Hailed by organisers as the largest concert ever, the event stemmed from Gore’s famed slideshow detailing the dangers and realities of “an inconvenient truth” otherwise known as global warming.
“Al Gore’s slideshow reached thousands, [the subsequent documentary] ‘An Inconvenient Truth’ reached a few million, and Live Earth is all about engaging billions of people,” Live Earth spokesperson Yusef Robb told IPS.
Precise figures regarding the concert’s overall reach will take weeks to tabulate, according to Robb, but MSN has already reported that, with well over 10 million viewers in cyberspace tuning in for one of the 21 different languages broadcasted, Live Earth has become the most simultaneously viewed online concert ever.
With Live Earth founder and producer Kevin Wall working behind the scenes, the concert’s success should come as no surprise to those familiar with his previous mega endeavours, which included Live 8 in 2005 and Live Aid in 1985.
Performers around the world included Madonna, The Police, Shakira, Bon Jovi and 2007 Academy Award winning songstress Melissa Etheridge who wrote and performed “I Need to Wake Up” for “An Inconvenient Truth.”
Nunatak, a band of scientists from the British Antarctic Survey, even performed to a handful of employees on the frozen tundra.

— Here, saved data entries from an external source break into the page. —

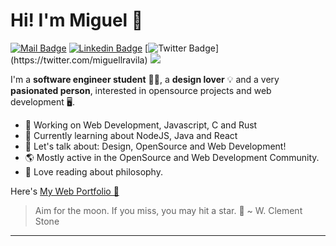 # Hi! I'm Miguel 👋

[![Mail Badge](https://img.shields.io/badge/-miguelravila@protonmail.com-c14438?style=for-the-badge&logo=ProtonMail&logoColor=white&link=mailto:miguelravila@protonmail.com)](mailto:miguelravila@protonmail.com ) [![Linkedin Badge](https://img.shields.io/badge/-miguellravila-blue?style=for-the-badge&logo=Linkedin&logoColor=white&link=https://www.linkedin.com/in/MiguelRAvila/)](https://www.linkedin.com/in/miguellravila/) [![Twitter Badge](https://img.shields.io/badge/-@miguellravila-1ca0f1?style=for-the-badge&labelColor=1ca0f1&logo=twitter&logoColor=white&link=https://twitter.com/_miguelrravila_)](https://twitter.com/miguellravila) 
![](https://img.shields.io/github/stars/miguelravila?affiliations=OWNER%2CCOLLABORATOR&style=for-the-badge)

I'm a **software engineer student** 👨‍💻, a **design lover** 💡 and a very **pasionated person**, interested in opensource projects and web development 
🖥️. 

- 🚀 Working on Web Development, Javascript, C and Rust
- 🌱 Currently learning about NodeJS, Java and React
- 💭 Let's talk about: Design, OpenSource and Web Development!
- 🌎 Mostly active in the OpenSource and Web Development Community.
- 📖 Love reading about philosophy.



Here's [My Web Portfolio 💙](http://miguelravila.me) 

> Aim for the moon. If you miss, you may hit a star. 🌟
>   ~ W. Clement Stone
---

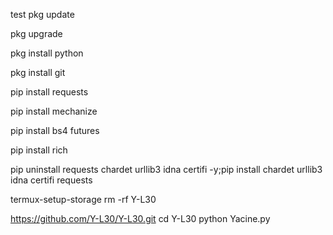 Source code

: test
pkg update

pkg upgrade

pkg install python

pkg install git

pip install requests

pip install mechanize

pip install bs4 futures

pip install rich

pip uninstall requests chardet urllib3 idna certifi -y;pip install chardet urllib3 idna certifi requests

termux-setup-storage
rm -rf Y-L30

https://github.com/Y-L30/Y-L30.git
cd Y-L30
python Yacine.py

“We really wanted to convey the global nature of the crisis,” explained Robb referring to Nunatak’s performance. “Not only do our actions here at home affect Antarctica, but the melting ice and climate shifts there will have profound effects thousands of miles away.”
Awareness about the event was recently bolstered by several Live Earth partnerships ranging in scope from conservation organisations like the World Wildlife Fund to corporate sponsors including Philips Electronics.

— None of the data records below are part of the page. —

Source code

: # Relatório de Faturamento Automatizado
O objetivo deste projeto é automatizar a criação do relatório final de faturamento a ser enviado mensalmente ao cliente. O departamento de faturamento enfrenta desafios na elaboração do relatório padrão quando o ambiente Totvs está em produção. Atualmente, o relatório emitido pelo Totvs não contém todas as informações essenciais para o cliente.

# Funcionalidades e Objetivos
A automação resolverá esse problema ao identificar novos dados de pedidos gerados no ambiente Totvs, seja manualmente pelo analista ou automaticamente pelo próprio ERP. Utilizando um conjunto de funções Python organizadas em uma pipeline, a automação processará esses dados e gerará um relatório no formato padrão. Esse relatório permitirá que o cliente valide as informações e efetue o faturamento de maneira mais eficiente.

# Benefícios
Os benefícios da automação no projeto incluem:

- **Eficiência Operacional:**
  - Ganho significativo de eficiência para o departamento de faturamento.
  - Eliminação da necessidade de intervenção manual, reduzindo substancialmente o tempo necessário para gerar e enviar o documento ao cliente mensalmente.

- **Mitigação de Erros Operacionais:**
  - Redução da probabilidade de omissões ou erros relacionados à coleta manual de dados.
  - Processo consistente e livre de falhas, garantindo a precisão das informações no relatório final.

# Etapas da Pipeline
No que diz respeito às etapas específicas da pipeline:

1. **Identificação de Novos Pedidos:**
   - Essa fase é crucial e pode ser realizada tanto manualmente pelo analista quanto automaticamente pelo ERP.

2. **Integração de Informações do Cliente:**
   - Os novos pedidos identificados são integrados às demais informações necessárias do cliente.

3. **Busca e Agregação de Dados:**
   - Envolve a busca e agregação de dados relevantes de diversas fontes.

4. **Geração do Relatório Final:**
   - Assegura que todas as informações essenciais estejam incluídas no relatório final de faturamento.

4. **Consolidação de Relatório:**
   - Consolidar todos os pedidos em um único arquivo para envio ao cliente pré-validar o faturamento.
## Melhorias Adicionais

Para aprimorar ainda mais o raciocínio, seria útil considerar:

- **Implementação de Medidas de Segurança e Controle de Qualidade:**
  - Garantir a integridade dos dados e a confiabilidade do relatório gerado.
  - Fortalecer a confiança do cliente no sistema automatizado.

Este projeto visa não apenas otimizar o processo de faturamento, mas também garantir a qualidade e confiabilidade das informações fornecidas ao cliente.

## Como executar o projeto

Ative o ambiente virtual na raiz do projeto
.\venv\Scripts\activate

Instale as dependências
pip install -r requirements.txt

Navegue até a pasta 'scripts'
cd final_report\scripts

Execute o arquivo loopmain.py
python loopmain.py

“Live Earth was set up to make people more aware of energy solutions,” Harry Verhaar, senior director for Energy and Climate Change at Philips, told IPS. “We want to improve people’s lives and to show them how simple it is to make the switch to more energy efficient solutions.”
Organisers at Live Earth did just that, incorporating as many innovative energy-saving devices and recyclable materials into the concert’s framework as feasibly possible.
Several earth-friendly measures included using energy efficient LED lights, powering generators with bio-fuel, serving up snacks with biodegradable cutlery, installing organic soap pumps in the restrooms and constructing stages from recycled materials. Several venues, including Hamburg and Sydney, even provided public transportation to the concert upon ticket purchase.
Despite the successful implementation of these environmental considerations to cut down on waste and consumption, critics of Live Earth, including Roger Daltrey of the Who, have ostracised the event for using excess energy to promote conservation.
Live Earth organisers responded to cries of hypocrisy by pledging to purchase carbon credits to offset the concert’s environmental impacts, essentially creating a carbon neutral event.
Brand Neutral, a company devoted to helping clients reduce costs and maximise energy efficiency, lent its support and sustainability expertise to Saturday’s event to ensure carbon neutrality.
“We deeply respect Al Gore and Kevin Wall and wanted very badly to roll up our sleeves, get to work and make a difference,” Brand Neutral founder Tom Feegel told IPS.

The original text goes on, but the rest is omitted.